**WHAT YOU WILL DO**: Beginning at the top of the material, repeat each line exactly, and stop once the line with "Wenn jemand helfen" has been written.

EXTRACTED DATA Block Start

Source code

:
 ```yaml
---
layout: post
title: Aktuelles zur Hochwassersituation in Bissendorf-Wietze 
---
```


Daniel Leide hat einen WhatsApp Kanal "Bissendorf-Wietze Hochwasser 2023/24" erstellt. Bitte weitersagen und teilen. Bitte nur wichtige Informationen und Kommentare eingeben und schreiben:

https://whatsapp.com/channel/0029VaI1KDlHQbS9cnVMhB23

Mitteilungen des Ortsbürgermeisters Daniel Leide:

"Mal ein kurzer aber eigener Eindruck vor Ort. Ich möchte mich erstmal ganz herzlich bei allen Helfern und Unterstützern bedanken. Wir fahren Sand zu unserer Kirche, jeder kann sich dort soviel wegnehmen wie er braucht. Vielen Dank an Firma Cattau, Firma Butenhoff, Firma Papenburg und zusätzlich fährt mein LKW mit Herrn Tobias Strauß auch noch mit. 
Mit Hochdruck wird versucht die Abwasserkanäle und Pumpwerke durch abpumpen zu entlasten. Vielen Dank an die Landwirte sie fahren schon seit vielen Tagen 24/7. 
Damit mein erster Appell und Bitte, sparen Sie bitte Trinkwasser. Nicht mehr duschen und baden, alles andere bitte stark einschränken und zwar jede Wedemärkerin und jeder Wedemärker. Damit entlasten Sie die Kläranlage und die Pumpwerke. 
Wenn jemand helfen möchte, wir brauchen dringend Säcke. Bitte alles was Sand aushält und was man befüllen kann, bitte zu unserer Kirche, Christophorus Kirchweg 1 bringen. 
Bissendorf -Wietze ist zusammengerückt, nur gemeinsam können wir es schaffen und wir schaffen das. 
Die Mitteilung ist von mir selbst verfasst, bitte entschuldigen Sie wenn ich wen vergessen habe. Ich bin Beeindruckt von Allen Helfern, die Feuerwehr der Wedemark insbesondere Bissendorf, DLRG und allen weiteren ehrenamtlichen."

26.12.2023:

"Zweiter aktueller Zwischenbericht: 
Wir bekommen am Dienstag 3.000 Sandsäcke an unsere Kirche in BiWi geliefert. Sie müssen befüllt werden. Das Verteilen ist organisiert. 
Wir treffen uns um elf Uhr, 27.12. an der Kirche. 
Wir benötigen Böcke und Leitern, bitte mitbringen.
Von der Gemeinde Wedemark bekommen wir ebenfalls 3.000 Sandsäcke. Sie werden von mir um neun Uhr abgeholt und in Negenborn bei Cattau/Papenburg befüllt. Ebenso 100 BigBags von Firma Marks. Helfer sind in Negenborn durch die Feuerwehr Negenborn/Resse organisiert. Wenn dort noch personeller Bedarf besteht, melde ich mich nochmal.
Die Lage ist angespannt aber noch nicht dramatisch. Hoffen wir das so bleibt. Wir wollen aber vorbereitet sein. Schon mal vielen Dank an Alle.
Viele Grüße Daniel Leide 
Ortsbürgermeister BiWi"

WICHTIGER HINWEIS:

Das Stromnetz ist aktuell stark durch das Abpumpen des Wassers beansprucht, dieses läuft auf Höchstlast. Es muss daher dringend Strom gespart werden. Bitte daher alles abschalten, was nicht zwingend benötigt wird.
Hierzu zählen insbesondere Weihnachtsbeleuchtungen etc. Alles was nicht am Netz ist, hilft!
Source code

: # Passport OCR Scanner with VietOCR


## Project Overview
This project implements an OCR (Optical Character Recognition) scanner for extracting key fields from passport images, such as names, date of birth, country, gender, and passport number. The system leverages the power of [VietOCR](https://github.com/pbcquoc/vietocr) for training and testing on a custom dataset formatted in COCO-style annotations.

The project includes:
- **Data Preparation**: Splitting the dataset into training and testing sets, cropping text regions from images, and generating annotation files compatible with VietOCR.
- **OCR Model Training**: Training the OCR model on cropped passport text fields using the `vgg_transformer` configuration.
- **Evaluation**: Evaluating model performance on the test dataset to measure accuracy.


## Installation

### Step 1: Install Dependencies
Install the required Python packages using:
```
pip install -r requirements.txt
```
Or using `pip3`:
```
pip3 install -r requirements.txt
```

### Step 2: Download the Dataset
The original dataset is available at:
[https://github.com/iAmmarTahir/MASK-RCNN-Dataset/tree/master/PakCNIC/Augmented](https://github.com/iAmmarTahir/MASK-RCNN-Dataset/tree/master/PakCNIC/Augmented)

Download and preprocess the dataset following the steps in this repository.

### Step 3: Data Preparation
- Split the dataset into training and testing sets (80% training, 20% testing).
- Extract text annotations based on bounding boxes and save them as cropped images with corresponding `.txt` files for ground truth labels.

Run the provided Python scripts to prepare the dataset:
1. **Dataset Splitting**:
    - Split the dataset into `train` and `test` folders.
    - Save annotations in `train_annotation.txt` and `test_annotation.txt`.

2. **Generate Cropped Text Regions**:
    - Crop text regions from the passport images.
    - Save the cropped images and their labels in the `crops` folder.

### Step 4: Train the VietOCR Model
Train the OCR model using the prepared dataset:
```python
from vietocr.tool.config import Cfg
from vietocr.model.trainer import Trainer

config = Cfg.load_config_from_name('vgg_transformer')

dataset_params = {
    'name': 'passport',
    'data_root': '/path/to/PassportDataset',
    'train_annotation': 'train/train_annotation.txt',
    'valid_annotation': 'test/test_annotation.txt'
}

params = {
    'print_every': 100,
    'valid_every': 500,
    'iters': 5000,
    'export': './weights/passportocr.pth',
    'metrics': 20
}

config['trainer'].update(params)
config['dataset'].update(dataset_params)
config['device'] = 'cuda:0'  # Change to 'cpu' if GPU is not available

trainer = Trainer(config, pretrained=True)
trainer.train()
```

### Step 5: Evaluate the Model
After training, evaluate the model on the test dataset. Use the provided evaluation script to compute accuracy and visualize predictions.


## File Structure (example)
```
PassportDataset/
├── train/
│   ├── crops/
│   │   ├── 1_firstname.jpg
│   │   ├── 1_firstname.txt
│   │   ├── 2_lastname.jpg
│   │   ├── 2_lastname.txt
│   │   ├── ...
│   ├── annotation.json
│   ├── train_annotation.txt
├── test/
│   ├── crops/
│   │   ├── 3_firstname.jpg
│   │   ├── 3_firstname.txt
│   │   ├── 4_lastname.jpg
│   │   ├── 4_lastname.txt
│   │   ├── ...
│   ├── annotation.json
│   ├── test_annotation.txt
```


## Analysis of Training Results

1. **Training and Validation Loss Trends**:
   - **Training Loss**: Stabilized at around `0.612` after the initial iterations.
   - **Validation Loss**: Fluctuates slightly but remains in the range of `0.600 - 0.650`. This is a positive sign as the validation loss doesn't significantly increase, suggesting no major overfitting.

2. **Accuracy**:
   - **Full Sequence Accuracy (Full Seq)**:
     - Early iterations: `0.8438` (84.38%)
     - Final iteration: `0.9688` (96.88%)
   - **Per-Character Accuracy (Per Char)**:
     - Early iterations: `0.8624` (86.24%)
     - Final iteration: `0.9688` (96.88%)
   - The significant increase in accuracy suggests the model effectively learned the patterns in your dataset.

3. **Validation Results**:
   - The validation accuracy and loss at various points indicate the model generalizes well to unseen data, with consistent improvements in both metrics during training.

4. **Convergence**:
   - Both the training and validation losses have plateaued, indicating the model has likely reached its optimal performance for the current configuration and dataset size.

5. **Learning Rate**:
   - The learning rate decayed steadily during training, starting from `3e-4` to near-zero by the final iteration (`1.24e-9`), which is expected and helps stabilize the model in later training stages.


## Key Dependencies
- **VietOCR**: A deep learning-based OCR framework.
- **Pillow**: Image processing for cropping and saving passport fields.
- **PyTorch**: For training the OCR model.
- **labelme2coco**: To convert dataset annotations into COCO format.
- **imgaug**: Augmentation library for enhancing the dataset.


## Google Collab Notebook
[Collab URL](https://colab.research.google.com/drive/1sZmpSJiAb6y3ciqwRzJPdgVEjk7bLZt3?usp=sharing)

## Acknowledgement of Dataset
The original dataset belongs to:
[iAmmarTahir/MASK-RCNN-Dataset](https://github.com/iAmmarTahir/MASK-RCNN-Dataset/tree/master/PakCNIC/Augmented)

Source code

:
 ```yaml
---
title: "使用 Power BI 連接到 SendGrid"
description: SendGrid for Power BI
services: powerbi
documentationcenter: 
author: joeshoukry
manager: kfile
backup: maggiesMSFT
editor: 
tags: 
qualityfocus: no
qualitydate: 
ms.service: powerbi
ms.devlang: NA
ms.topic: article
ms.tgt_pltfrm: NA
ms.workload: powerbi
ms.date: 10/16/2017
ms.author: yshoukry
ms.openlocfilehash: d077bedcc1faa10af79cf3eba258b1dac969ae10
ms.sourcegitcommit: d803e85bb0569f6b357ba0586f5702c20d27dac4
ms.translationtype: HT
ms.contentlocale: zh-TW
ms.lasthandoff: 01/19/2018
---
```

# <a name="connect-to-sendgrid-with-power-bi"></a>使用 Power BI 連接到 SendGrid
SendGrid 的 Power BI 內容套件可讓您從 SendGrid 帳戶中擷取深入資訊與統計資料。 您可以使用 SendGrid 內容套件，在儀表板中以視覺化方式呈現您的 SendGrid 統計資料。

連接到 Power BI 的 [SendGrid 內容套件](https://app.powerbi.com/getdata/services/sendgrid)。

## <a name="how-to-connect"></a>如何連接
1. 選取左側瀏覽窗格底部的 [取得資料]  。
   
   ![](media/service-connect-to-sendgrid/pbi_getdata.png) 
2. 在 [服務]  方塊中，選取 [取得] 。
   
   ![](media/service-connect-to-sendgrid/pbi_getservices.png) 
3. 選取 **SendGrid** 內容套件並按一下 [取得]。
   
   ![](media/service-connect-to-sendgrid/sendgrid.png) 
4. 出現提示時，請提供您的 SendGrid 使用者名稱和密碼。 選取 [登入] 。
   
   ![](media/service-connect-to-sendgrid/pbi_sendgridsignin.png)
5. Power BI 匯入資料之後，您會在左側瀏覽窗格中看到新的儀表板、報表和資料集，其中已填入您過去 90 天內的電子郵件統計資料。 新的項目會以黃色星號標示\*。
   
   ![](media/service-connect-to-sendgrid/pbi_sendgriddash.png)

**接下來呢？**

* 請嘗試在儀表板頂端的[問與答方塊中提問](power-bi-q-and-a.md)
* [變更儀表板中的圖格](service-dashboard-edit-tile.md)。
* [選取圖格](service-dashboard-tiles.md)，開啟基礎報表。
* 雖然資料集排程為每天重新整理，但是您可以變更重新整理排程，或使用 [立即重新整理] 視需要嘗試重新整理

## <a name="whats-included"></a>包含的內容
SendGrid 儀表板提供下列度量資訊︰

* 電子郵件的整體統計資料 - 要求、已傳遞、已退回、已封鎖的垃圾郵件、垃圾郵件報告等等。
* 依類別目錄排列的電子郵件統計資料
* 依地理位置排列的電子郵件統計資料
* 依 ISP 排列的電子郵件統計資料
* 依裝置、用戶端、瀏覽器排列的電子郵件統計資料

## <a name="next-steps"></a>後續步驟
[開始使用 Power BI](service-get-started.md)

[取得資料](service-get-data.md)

EXTRACTED DATA Block End

**RESULT BELOW**:
Source code

:
 ```yaml
---
layout: post
title: Aktuelles zur Hochwassersituation in Bissendorf-Wietze 
---
```


Daniel Leide hat einen WhatsApp Kanal "Bissendorf-Wietze Hochwasser 2023/24" erstellt. Bitte weitersagen und teilen. Bitte nur wichtige Informationen und Kommentare eingeben und schreiben:

https://whatsapp.com/channel/0029VaI1KDlHQbS9cnVMhB23

Mitteilungen des Ortsbürgermeisters Daniel Leide:

"Mal ein kurzer aber eigener Eindruck vor Ort. Ich möchte mich erstmal ganz herzlich bei allen Helfern und Unterstützern bedanken. Wir fahren Sand zu unserer Kirche, jeder kann sich dort soviel wegnehmen wie er braucht. Vielen Dank an Firma Cattau, Firma Butenhoff, Firma Papenburg und zusätzlich fährt mein LKW mit Herrn Tobias Strauß auch noch mit. 
Mit Hochdruck wird versucht die Abwasserkanäle und Pumpwerke durch abpumpen zu entlasten. Vielen Dank an die Landwirte sie fahren schon seit vielen Tagen 24/7. 
Damit mein erster Appell und Bitte, sparen Sie bitte Trinkwasser. Nicht mehr duschen und baden, alles andere bitte stark einschränken und zwar jede Wedemärkerin und jeder Wedemärker. Damit entlasten Sie die Kläranlage und die Pumpwerke. 
Wenn jemand helfen möchte, wir brauchen dringend Säcke. Bitte alles was Sand aushält und was man befüllen kann, bitte zu unserer Kirche, Christophorus Kirchweg 1 bringen. 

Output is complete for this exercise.